E-Newsletter

December, 2018

Magnets, Miracles, and Noodle

The phrase “dark night of the soul” was coined to describe the enormity of suffering endured by the Christian mystic, St. John of the Cross, who was captured during the Spanish Inquisition and imprisoned in a latrine under some stairs. In this jail cell he was unable to sit down, stand up, or lie down. His suffering was so vast he eventually popped into an ecstasy and mystical bliss which endured for the rest of his life.

Byron Katie says that nothing happens to us, but everything happens for us.

I now know this is true.

I know the universe is benevolent. I know the universe is kind.

But I almost forgot. I almost checked out ten months ago. I almost lost the will to live.

I wrote my story about breaking my hip and mending the break with magnets. That was a miracle. An outright miracle.

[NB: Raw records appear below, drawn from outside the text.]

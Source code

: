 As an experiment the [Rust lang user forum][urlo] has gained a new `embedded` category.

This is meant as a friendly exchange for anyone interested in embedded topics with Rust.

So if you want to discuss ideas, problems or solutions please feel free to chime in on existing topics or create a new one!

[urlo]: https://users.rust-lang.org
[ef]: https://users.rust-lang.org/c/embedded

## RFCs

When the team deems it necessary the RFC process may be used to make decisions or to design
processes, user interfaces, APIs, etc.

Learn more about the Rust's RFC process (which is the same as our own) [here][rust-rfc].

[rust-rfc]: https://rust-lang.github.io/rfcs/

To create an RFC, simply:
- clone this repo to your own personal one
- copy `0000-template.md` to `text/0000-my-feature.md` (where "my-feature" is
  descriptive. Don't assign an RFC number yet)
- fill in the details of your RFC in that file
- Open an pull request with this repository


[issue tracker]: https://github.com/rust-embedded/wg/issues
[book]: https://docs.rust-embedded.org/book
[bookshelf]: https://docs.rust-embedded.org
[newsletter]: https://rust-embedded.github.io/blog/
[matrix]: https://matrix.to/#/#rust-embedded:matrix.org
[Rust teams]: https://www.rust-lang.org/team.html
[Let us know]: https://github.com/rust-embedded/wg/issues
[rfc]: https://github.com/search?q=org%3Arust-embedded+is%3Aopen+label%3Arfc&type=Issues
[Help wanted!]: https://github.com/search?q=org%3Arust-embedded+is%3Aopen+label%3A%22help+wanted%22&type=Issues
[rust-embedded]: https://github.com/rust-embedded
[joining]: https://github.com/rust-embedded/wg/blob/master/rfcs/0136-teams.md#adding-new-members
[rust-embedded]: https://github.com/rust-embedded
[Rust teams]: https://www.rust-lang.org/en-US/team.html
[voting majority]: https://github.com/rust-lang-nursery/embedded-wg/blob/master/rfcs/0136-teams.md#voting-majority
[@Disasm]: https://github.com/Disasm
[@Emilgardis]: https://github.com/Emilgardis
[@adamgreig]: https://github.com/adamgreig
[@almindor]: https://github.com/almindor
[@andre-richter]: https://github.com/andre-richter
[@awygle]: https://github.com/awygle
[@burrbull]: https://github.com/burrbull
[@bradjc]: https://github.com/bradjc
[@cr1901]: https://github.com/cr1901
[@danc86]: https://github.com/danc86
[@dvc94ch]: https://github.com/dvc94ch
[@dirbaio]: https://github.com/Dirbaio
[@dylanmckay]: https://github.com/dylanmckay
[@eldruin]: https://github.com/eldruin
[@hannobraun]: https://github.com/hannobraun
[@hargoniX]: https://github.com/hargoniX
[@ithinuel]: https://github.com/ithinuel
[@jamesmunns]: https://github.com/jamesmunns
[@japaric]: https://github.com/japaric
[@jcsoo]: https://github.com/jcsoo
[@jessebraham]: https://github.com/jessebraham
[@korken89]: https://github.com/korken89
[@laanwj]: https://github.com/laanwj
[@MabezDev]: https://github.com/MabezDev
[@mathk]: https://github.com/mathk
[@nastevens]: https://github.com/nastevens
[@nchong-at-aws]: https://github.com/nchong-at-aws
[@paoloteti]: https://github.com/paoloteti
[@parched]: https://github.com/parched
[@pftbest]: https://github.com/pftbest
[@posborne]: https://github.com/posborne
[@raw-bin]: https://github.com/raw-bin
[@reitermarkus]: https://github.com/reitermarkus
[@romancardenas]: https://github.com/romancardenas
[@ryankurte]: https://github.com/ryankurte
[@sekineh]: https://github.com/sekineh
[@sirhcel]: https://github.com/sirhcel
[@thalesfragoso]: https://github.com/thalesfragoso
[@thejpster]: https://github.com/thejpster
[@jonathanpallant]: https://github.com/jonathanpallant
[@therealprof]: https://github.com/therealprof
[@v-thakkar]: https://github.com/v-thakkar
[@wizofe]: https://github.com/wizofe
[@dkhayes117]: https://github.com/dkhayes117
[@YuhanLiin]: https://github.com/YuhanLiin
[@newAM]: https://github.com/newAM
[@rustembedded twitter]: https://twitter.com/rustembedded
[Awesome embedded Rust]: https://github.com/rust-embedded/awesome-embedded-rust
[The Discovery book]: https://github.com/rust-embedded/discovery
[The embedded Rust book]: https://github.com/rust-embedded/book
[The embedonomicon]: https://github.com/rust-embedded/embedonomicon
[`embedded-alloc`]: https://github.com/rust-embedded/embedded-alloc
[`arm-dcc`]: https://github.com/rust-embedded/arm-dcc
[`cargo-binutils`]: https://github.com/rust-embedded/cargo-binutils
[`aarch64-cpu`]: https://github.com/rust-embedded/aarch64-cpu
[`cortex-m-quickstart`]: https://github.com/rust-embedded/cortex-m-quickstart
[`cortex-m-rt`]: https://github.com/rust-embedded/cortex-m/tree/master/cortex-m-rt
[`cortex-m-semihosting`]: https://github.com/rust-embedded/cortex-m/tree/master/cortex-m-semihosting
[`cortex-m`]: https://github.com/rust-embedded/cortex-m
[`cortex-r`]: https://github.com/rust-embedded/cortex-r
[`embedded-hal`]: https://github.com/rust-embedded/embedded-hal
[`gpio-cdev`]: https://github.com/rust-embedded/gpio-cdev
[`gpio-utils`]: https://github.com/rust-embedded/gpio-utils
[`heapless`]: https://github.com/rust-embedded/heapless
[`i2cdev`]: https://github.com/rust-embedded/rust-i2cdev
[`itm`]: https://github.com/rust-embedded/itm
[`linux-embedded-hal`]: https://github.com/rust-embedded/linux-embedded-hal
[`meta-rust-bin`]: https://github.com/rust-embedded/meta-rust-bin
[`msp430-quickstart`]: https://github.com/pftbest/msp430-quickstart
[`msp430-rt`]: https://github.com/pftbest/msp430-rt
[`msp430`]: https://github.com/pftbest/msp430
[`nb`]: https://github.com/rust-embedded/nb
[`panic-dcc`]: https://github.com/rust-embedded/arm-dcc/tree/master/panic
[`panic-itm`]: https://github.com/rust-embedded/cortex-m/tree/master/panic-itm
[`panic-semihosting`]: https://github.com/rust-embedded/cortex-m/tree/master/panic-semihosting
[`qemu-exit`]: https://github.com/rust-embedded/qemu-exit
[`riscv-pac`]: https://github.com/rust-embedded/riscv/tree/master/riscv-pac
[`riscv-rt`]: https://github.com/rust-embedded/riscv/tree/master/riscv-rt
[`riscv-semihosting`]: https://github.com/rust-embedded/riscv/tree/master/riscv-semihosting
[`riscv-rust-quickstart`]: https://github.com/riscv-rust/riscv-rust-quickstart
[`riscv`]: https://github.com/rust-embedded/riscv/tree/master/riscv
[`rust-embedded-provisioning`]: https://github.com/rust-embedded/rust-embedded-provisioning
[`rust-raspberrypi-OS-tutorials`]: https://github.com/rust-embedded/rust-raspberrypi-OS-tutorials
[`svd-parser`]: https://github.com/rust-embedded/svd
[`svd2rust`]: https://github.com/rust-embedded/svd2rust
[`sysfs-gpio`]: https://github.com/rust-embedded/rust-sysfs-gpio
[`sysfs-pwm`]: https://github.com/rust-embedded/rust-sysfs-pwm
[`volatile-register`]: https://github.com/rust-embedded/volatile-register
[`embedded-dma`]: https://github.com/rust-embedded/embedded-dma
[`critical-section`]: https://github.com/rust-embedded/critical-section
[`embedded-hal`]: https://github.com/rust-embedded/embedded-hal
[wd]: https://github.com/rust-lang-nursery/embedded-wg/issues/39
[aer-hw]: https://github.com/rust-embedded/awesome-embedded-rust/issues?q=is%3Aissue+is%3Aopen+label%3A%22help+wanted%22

No one breaks a hip at my age and heals without surgery. Do they?

Then, suddenly, this rangy, skinny, funny-looking rescue dog came into my life. I fought hard to get her, though. I had to have a greyhound, even though I had never even seen one.

So, I waited five long months for a dog. I was interviewed, visited, asked to read books, And I was finally approved. It was a grueling and arduous process. I did not know why I was doing this. I had no idea. I had no connection to a greyhound. I thought they were ugly.

And then one day I found myself driving to El Cajon, without prior thought. El Cajon is one of the most hideous places on earth. I had the thought that I was crazy, driving so far in a bucket seat while healing a broken hip.

Yet I found myself driving to this border town where devoted volunteers were offering their service to rescue racing greyhounds from the track in Mexico, called Caliente.

I was told they had found “Zoe” for me. She was black, the one color I did not want. But the volunteers carefully profile these dogs and they had found one who was apparently safe around cats. This was important, as these dogs race chasing a lure much like a rabbit or cat.

I was sitting in a chair in 110-degree weather, waiting for Zoe to be brought to me. I was certain I would return home without a dog.

Suddenly, and I mean suddenly, this face appeared before me. Or was it a body? My heart became so joined with that of this dog that I do not remember what happened next, but this Zoe, this 59- pound retired racing greyhound, this black, skinny, ugly, beautiful, dog, was mine. And she has overtaken my heart the same way my daughter did when she was given to me after I gave birth to her. There was simply nothing I would not do for this love. She was mine, and mine forever.

I know today that this doggie who merged with my heart came deliberately to heal the other parts of me that had broken. I re-named Zoe Licorice Noodle, and it soon became crystal clear that her energy was that of a doe, a shy deer. Long ago I had been shown that the deer was my totem; my teacher in the animal kingdom, according to Native American lore. The deer called forth my gentleness, my shyness, my humility. Noodle bows her head when she comes to me for stroking. Her long, elegant neck is laid very carefully over my thigh. She holds perfectly still and then looks up at me from her doe-like eyes. She is my Christmas miracle. Each day I am reminded, as Galway Kinnell says in his beautiful poem “St. Francis and the Sow,” that sometimes we must re-teach a thing its loveliness.

The miracle of God whispered to me about magnets, having me remember what I already knew. I had been suffering with pain for so long; so, God, as Kindness, and appearing in the form of a memory, reminded me to heal myself with these simple and inexpensive objects.

Then my sweet Noodle appeared to remind me of my true self, the self we all share when we carve away the debris of untrue and stressful thought. My bambi-dog reminded me to be gentle, to re-connect with the part of myself which was always kind, gentle, and innocent.

God brings us home in many ways. Many goes “home” for the holidays. But home is truly in the heart, the benevolent, beneficent heart within.

Don’t give up. Don’t quit before the miracle.

Magnets, a dog called Noodle, and what seemed like too much pain to bear, became the very thing which carried me to another realization of my true nature.

This is surely the most profound Christmas miracle.